Kathmandu is a pretty large city, with about 3 million people living in the greater area. I’ve already covered the well known places, but in this post I want to cover some of the sights off the beaten track, found on a 25km loop walk from Thamel, down to the Bagmati River, up to Swayambhu and back.
To start with Tripureshwar Mahadev, one of my favourite temples in the city, now mostly restored after the 2015 quake. The view through a doorway was quite idyllic.
The temple area is home to a music school, with students sat on the temple steps singing when I visited. In one wing is the Nepali Folk Musical Instrument Museum which was moderately interesting, if at 1000 RPN wildly overpriced.
Heading further south is the Bagmati River, along which are a number of Ghats, or small temple / shrines. Rough Guide rated this as one of the top attractions in the city, though I couldn’t see that much different from the many temples scattered around the rest of the city.
I was more interested in the development work underway, with the change in a few hundred metres obvious in the buildings.
Like every other river or stream in the city it stank like the open sewer that is probably is. In general I found Kathmandu far cleaner than I expected but the river areas are an exception, filled with plastic and waste.
Round the corner from the lighthouse like Dharahara was the attractive red and white Sundhara.
Part of the attraction to me of wandering the streets away from the tourist areas is to better understand how the locals like. Exploring Civil Mall was a good example, which followed a standard Western design including the cinema on the top floor.
The Natural History Museum was distinctively underwhelming, I should have perhaps asked them to switch on the lights when I visited, though I’m not sure I wanted to see these things in jars much better.
The Military Museum, opposite the National Museum, was little better though had some quirky miniatures, and unexpectedly the skulls of three rhinos…
Personally more interesting was the Kathmandu mural outside a nearby school.
There are so many temples around the city that even I lost interest.
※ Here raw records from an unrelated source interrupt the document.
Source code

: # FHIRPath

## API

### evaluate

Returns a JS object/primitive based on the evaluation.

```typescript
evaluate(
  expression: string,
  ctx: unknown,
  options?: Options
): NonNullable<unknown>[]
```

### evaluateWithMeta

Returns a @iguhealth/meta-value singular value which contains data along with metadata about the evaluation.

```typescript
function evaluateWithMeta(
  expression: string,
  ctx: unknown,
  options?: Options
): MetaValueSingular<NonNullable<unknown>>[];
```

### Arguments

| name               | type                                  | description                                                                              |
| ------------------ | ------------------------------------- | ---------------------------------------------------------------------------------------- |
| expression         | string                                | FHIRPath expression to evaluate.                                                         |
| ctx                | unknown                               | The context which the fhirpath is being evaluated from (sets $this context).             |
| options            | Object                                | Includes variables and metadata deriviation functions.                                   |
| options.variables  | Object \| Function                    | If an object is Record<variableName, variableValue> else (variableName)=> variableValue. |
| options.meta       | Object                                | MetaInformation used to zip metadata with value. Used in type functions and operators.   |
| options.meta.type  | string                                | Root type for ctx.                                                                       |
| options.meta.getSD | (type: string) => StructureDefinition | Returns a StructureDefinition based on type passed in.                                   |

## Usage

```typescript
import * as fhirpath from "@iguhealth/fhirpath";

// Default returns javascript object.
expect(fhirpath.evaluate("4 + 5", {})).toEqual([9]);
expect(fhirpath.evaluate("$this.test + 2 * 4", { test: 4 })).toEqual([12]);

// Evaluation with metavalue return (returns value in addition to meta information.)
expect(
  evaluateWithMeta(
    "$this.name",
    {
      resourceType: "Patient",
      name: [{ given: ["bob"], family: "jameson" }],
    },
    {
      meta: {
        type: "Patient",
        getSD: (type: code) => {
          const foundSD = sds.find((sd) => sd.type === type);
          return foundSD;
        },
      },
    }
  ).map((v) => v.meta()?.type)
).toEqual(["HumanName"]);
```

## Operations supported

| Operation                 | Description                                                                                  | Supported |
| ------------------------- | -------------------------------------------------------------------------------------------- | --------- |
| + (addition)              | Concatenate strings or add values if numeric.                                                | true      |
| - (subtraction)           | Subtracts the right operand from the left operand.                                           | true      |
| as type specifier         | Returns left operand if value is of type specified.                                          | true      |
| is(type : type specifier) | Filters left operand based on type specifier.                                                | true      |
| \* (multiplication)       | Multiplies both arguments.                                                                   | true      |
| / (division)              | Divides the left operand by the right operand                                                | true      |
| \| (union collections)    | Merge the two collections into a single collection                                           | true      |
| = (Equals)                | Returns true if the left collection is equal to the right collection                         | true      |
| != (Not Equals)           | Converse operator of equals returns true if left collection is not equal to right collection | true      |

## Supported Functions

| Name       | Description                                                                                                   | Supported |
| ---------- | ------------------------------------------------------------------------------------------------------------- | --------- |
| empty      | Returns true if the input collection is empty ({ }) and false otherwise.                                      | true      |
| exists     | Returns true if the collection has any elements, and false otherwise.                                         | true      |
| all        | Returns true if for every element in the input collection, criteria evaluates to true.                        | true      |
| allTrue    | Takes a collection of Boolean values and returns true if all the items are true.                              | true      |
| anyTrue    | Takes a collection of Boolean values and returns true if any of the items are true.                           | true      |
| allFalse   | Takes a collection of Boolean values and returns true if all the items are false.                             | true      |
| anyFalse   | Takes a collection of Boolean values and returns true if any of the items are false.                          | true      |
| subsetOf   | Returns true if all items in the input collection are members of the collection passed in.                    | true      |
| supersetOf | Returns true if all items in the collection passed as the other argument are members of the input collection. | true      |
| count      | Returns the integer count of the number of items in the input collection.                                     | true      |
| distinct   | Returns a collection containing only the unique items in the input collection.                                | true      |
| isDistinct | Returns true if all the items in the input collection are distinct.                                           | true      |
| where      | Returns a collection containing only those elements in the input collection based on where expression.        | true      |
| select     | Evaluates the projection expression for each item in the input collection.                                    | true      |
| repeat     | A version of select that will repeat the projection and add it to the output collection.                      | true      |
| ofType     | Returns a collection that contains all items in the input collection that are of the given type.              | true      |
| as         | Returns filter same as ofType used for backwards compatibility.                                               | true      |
Previously I’ve visited 24 churches in one day in Bucharest and dozens of temples in Bagan, but for whatever reason I wasn’t feeling it here, though here are a selection of the more interesting ones.
For another slice of everyday life I visited the Kalimati Fruits and Vegetable Market, though by accident when I took a wrong turn.
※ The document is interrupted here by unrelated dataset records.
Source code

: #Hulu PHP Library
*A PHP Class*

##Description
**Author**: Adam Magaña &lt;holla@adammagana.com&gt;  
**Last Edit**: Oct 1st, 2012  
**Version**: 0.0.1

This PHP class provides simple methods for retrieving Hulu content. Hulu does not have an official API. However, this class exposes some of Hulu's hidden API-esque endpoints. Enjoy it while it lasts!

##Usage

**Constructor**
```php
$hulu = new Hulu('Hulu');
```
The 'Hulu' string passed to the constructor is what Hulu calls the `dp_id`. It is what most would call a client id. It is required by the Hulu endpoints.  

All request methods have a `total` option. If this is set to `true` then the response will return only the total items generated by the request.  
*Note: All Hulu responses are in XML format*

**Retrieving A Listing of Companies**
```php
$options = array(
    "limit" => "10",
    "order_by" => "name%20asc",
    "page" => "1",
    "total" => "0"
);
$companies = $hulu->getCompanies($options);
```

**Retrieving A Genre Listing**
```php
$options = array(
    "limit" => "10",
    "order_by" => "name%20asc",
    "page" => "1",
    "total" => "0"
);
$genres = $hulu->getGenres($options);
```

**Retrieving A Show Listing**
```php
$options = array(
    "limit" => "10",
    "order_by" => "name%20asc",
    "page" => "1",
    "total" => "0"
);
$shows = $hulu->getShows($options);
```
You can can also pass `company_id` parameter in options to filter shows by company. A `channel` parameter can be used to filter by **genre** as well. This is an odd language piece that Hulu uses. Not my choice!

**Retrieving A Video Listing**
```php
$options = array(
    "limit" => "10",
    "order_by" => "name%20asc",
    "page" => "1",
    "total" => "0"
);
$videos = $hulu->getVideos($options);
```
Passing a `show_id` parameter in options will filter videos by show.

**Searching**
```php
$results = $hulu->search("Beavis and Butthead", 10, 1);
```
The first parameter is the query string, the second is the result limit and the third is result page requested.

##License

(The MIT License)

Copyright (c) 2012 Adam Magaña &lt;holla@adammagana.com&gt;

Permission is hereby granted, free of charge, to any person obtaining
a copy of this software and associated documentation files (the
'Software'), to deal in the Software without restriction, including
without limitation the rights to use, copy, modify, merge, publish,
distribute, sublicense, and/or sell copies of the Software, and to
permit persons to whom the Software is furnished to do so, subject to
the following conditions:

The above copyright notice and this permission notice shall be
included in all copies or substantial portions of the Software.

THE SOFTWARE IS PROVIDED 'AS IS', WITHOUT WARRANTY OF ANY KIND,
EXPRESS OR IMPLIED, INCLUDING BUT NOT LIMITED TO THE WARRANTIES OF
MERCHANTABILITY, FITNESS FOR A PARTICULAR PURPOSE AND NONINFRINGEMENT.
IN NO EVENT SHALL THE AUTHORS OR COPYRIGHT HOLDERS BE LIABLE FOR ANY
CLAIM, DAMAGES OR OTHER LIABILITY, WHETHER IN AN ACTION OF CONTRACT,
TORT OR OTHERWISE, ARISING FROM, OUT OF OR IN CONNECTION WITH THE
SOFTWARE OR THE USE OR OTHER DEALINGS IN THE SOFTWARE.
A selection of the more interesting buildings that caught my eye, they’re never the same, and the neighbourhoods I passed through had quite a different feel from one another.
On my return to Kathmandu I popped out to visit a few random places relatively close to my hotel I’d spotted on the map, or driven past in taxis. First was the Republic Memorial Park, which I knew nothing about, so was a little surprised to find a 30 foot long scale model in concrete of the Himalayas.
I then visited three of my favourite things about Kathmandu, the water tanks / shrines, starting with the deeply green and somewhat reflective Nag Pokhari.
Kamal Pokhari was clearer and more reflective.
Rani Pokhari was the most impressive, recently restored, but was unfortunately closed so I took this photo through the fence.